== Source material ==

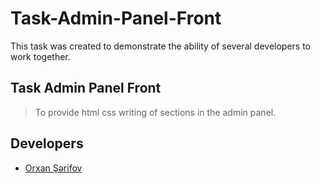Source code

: # Task-Admin-Panel-Front
This task was created to demonstrate the ability of several developers to work together.

## Task Admin Panel Front
> To provide html css writing of sections in the admin panel.

## Developers
- [Orxan Şərifov](https://github.com/orxansharifov)
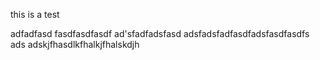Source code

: this is a test

adfadfasd
fasdfasdfasdf
ad'sfadfadsfasd
adsfadsfadfasdfadsfasdfasdfs
ads
adskjfhasdlkfhalkjfhalskdjh

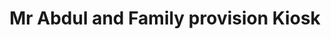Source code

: ---
title: "Mr Abdul and Family provision Kiosk"
url: /mobai/mr-abdul-and-family-provision-kiosk/
shop: kiosk
---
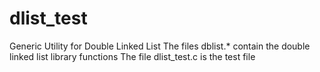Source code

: # dlist_test
Generic Utility for Double Linked List
The files dblist.* contain the double linked list library functions
The file dlist_test.c is the test file
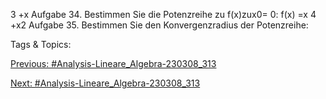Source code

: 3 +x
Aufgabe 34. Bestimmen Sie die Potenzreihe zu f(x)zux0= 0:
f(x) =x
4 +x2
Aufgabe 35. Bestimmen Sie den Konvergenzradius der Potenzreihe:

   Tags & Topics:
   

[Previous: #Analysis-Lineare_Algebra-230308_313](Analysis-Lineare_Algebra-230308_313.md)

[Next: #Analysis-Lineare_Algebra-230308_313](Analysis-Lineare_Algebra-230308_313.md)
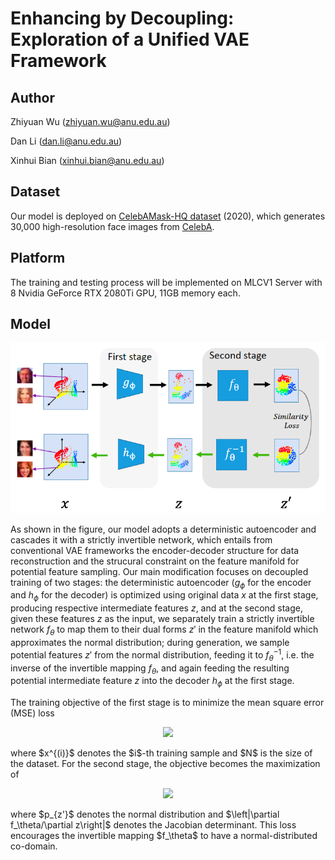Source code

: # Enhancing by Decoupling: Exploration of a Unified VAE Framework
## Author
Zhiyuan Wu (zhiyuan.wu@anu.edu.au)

Dan Li (dan.li@anu.edu.au)

Xinhui Bian (xinhui.bian@anu.edu.au)

## Dataset
Our model is deployed on [CelebAMask-HQ dataset](https://github.com/tkarras/progressive_growing_of_gans) (2020), which generates 30,000 high-resolution face images from [CelebA](http://mmlab.ie.cuhk.edu.hk/projects/CelebA.html).

## Platform
The training and testing process will be implemented on MLCV1 Server with 8 Nvidia GeForce RTX 2080Ti GPU, 11GB memory each.

## Model
![](./figs/pipeline.png)

As shown in the figure, our model adopts a deterministic autoencoder and cascades it with a strictly invertible network, which entails from conventional VAE frameworks the encoder-decoder structure for data reconstruction and the strucural constraint on the feature manifold for potential feature sampling.
Our main modification focuses on decoupled training of two stages: the deterministic autoencoder ($g_\phi$ for the encoder and $h_\phi$ for the decoder) is optimized using original data $x$ at the first stage, producing respective intermediate features $z$, and at the second stage, given these features $z$ as the input, we separately train a strictly invertible network $f_\theta$ to map them to their dual forms $z'$ in the feature manifold which approximates the normal distribution; during generation, we sample potential features $z'$ from the normal distribution, feeding it to $f_\theta^{-1}$, i.e. the inverse of the invertible mapping $f_\theta$, and again feeding the resulting potential intermediate feature $z$ into the decoder $h_\phi$ at the first stage.

The training objective of the first stage is to minimize the mean square error (MSE) loss
<p align="center">
  <img src="https://latex.codecogs.com/svg.latex?\frac{1}{N}\sum_{i=1}^N\left\|x^{(i)}-h_\phi\circ{g}_\phi\left(x^{(i)}\right)\right\|_2^2," />
</p>
where $x^{(i)}$ denotes the $i$-th training sample and $N$ is the size of the dataset. For the second stage, the objective becomes the maximization of
<p align="center">
  <img src="https://latex.codecogs.com/svg.latex?\frac{1}{N}\sum_{i=1}^N\left[\log{p}_{z'}\left(f_\theta\circ{g}_\phi\left(x^{(i)}\right)\right)+\log\left|\frac{\partial f_\theta}{\partial z}\right|_{z=g_\phi\left(x^{(i)}\right)}\right]," />
</p>
where $p_{z'}$ denotes the normal distribution and $\left|\partial f_\theta/\partial z\right|$ denotes the Jacobian determinant.
This loss encourages the invertible mapping $f_\theta$ to have a normal-distributed co-domain.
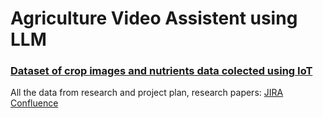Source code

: # Agriculture Video Assistent using LLM

### [Dataset of crop images and nutrients data colected using IoT](https://drive.google.com/drive/folders/1w5yKixEZrLMmK6nFFeIJiT0eI0onUYuj)

All the data from research and project plan, research papers:
[JIRA Confluence](https://suprith7.atlassian.net/jira/software/projects/AGPT/boards/1)
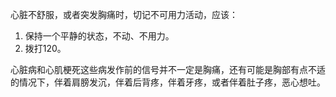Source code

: 
心脏不舒服，或者突发胸痛时，切记不可用力活动，应该：
1. 保持一个平静的状态，不动、不用力。
2. 拨打120。

心脏病和心肌梗死这些病发作前的信号并不一定是胸痛，还有可能是胸部有点不适的情况下，伴着肩膀发沉，伴着后背疼，伴着牙疼，或者伴着肚子疼，恶心想吐。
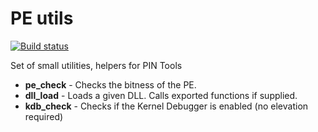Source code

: # PE utils
[![Build status](https://ci.appveyor.com/api/projects/status/d59ouubyha1h6n9f?svg=true)](https://ci.appveyor.com/project/hasherezade/pe-check)

Set of small utilities, helpers for PIN Tools

+ **pe_check** - Checks the bitness of the PE.
+ **dll_load** - Loads a given DLL. Calls exported functions if supplied.
+ **kdb_check** - Checks if the Kernel Debugger is enabled (no elevation required)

===

▸ About this task: When a line among the entries above contains "autoencoder", copy it.

▸ Response for this exercise:
As shown in the figure, our model adopts a deterministic autoencoder and cascades it with a strictly invertible network, which entails from conventional VAE frameworks the encoder-decoder structure for data reconstruction and the strucural constraint on the feature manifold for potential feature sampling.
Our main modification focuses on decoupled training of two stages: the deterministic autoencoder ($g_\phi$ for the encoder and $h_\phi$ for the decoder) is optimized using original data $x$ at the first stage, producing respective intermediate features $z$, and at the second stage, given these features $z$ as the input, we separately train a strictly invertible network $f_\theta$ to map them to their dual forms $z'$ in the feature manifold which approximates the normal distribution; during generation, we sample potential features $z'$ from the normal distribution, feeding it to $f_\theta^{-1}$, i.e. the inverse of the invertible mapping $f_\theta$, and again feeding the resulting potential intermediate feature $z$ into the decoder $h_\phi$ at the first stage.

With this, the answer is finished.